Репрессиям подверглись все сыновья Льва Борисовича.

Старший сын Александр Львович арестовывался дважды – 5 марта 1935 года и уже в ссылке в Алма-Ате 17 августа 1936 года. По приговору Военной коллегии Верховного суда СССР расстрелян в Ленинграде 10 мая 1937 года.

Средний сын Юрий Львович был арестован вместе со своей матерью Ольгой Каменевой (Бронштейн) 20 июля 1937 года, когда приехал к ней в Горький. Там она отбывала ссылку за контрреволюционную деятельность по решению Особого совещания от 14 июля 1935 года. Обвинение Юрия гласило: «Каменев, находившийся под идейным влиянием своего отца – врага народа Каменева Л. Б., усвоил террористические установки антисоветской троцкистской организации, будучи озлоблен репрессией, примененной к его отцу как к врагу народа, Каменев Ю. Л. в 1937 году в г. Горьком высказывал среди учащихся террористические намерения в отношении руководителей ВКП(б) и советской власти». 30 января 1938 года без каких-либо доказательств вины по приговору Военной коллегии Верховного суда СССР Юрия расстреляли. Ему было 17 лет.

Его мать, первую жену Каменева Ольгу Давидовну, 1 февраля 1938 года приговорили к 25 годам тюрьмы. 8 сентября 1941 года ее обвинили в распространении клеветнических измышлений о мероприятиях партии и Советского правительства. 11 октября 1941 года она была расстреляна.

А за младшим сыном Воликом после ареста его матери пришли сотрудники НКВД, разрешили взять то, что ему хочется. Волик взял с собой две любимые книги, «Маугли» и «Три толстяка», и подушку. Его определили в детский дом, до которого он добирался долгой дорогой: сначала до Томска, потом баржей по Томи в Асино, оттуда на лошадях две недели до Чичкаюльского детского дома[547]. Именно там его фамилия из Каменева, Каменева-Глебова, Глебова-Каменева превратилась в Глебова.
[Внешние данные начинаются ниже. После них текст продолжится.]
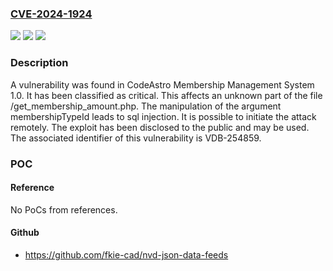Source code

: ### [CVE-2024-1924](https://cve.mitre.org/cgi-bin/cvename.cgi?name=CVE-2024-1924)
![](https://img.shields.io/static/v1?label=Product&message=Membership%20Management%20System&color=blue)
![](https://img.shields.io/static/v1?label=Version&message=%3D%201.0%20&color=brighgreen)
![](https://img.shields.io/static/v1?label=Vulnerability&message=CWE-89%20SQL%20Injection&color=brighgreen)

### Description

A vulnerability was found in CodeAstro Membership Management System 1.0. It has been classified as critical. This affects an unknown part of the file /get_membership_amount.php. The manipulation of the argument membershipTypeId leads to sql injection. It is possible to initiate the attack remotely. The exploit has been disclosed to the public and may be used. The associated identifier of this vulnerability is VDB-254859.

### POC

#### Reference
No PoCs from references.

#### Github
- https://github.com/fkie-cad/nvd-json-data-feeds

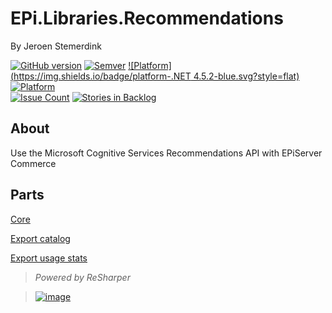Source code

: ﻿# EPi.Libraries.Recommendations

By Jeroen Stemerdink


[![GitHub version](https://badge.fury.io/gh/jstemerdink%2FEPi.Libraries.Recommendations.svg)](http://badge.fury.io/gh/jstemerdink%2FEPi.Libraries.Recommendations)
[![Semver](http://img.shields.io/SemVer/2.0.0.png)](http://semver.org/spec/v2.0.0.html)
[![Platform](https://img.shields.io/badge/platform-.NET 4.5.2-blue.svg?style=flat)](https://msdn.microsoft.com/en-us/library/w0x726c2%28v=vs.110%29.aspx)
[![Platform](https://img.shields.io/badge/EPiServer-%209.12.0-orange.svg?style=flat)](http://world.episerver.com/cms/)  
[![Issue Count](https://codeclimate.com/github/jstemerdink/EPi.Libraries.Recommendations/badges/issue_count.svg)](https://codeclimate.com/github/jstemerdink/EPi.Libraries.Recommendations)
[![Stories in Backlog](https://badge.waffle.io/EPi.Libraries.Recommendations.svg?label=enhancement&title=Backlog)](http://waffle.io/jstemerdink/EPi.Libraries.Recommendations)

## About
Use the Microsoft Cognitive Services Recommendations API with EPiServer Commerce

## Parts

[Core](README.md)

[Export catalog](../EPi.Libraries.Recommendations.CatalogExportJob/README.md)

[Export usage stats](../EPi.Libraries.Recommendations.UsageExportJob/README.md)


> *Powered by ReSharper*

> [![image](http://resources.jetbrains.com/assets/media/open-graph/jetbrains_250x250.png)](http://jetbrains.com)

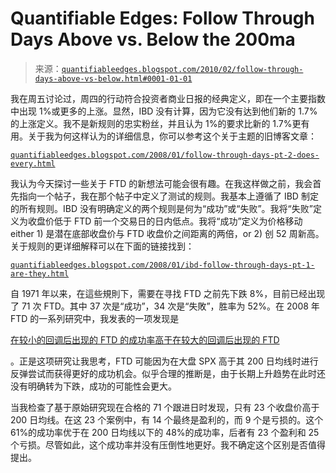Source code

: <!--yml

分类：未分类

日期：2024-05-18 13:04:48

-->

# Quantifiable Edges: Follow Through Days Above vs. Below the 200ma

> 来源：[`quantifiableedges.blogspot.com/2010/02/follow-through-days-above-vs-below.html#0001-01-01`](http://quantifiableedges.blogspot.com/2010/02/follow-through-days-above-vs-below.html#0001-01-01)

我在周五讨论过，周四的行动符合投资者商业日报的经典定义，即在一个主要指数中出现 1%或更多的上涨。显然，IBD 没有计算，因为它没有达到他们新的 1.7%的上涨定义。我不是新规则的忠实粉丝，并且认为 1%的要求比新的 1.7%更有用。关于我为何这样认为的详细信息，你可以参考这个关于主题的旧博客文章：

[`quantifiableedges.blogspot.com/2008/01/follow-through-days-pt-2-does-every.html`](http://quantifiableedges.blogspot.com/2008/01/follow-through-days-pt-2-does-every.html)

我认为今天探讨一些关于 FTD 的新想法可能会很有趣。在我这样做之前，我会首先指向一个帖子，我在那个帖子中定义了测试的规则。我基本上遵循了 IBD 制定的所有规则。IBD 没有明确定义的两个规则是何为“成功”或“失败”。我将“失败”定义为收盘价低于 FTD 前一个交易日的日内低点。我将“成功”定义为价格移动 either 1) 是潜在底部收盘价与 FTD 收盘价之间距离的两倍，or 2) 创 52 周新高。关于规则的更详细解释可以在下面的链接找到：

[`quantifiableedges.blogspot.com/2008/01/ibd-follow-through-days-pt-1-are-they.html`](http://quantifiableedges.blogspot.com/2008/01/ibd-follow-through-days-pt-1-are-they.html)

自 1971 年以来，在這些規則下，需要在寻找 FTD 之前先下跌 8%，目前已经出现了 71 次 FTD。其中 37 次是“成功”，34 次是“失敗”，胜率为 52%。在 2008 年 FTD 的一系列研究中，我发表的一项发现是

[在较小的回调后出现的 FTD 的成功率高于在较大的回调后出现的 FTD](http://quantifiableedges.blogspot.com/2008/02/follow-through-days-better-after-small.html)

。正是这项研究让我思考，FTD 可能因为在大盘 SPX 高于其 200 日均线时进行反弹尝试而获得更好的成功机会。似乎合理的推断是，由于长期上升趋势在此时还没有明确转为下跌，成功的可能性会更大。

当我检查了基于原始研究现在合格的 71 个跟进日时发现，只有 23 个收盘价高于 200 日均线。在这 23 个案例中，有 14 个最终是盈利的，而 9 个是亏损的。这个 61%的成功率优于在 200 日均线以下的 48%的成功率，后者有 23 个盈利和 25 个亏损。尽管如此，这个成功率并没有压倒性地更好。我不确定这个区别是否值得提出。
Во время Великой Отечественной войны Владимир поступил в артиллерийскую ленинградскую спецшколу, которая тогда находилась в эвакуации, закончил ее в 1945 году, когда и война уже закончилась, и срок ссылки подошел к концу. Глебов решил поступать в Ленинградский университет на исторический факультет. В 1950 году, когда он учился на 5-м курсе университета, Владимира арестовали. При этом ему припомнили, что это уже его третий арест, так как он уже два раза побывал ссыльным. И это несмотря на то, что тогда он был совсем ребенком, и ссылали не его, а отца. Владимиру Львовичу дали 10 лет за антисоветскую агитацию. Выпустили только после XX съезда, когда ему было 27 лет. Он вернулся в Ленинград, восстановился в университете. После его окончания под лозунгом «Выпускники вузов – на периферию» поехал в Западную Сибирь. За годы работы успел защитить кандидатскую диссертацию по истории развития капитализма в Сербии. В 1989 году преподавал философию в Электротехническом институте в Новосибирске, писал работы по славистике, истории, культурологии[548]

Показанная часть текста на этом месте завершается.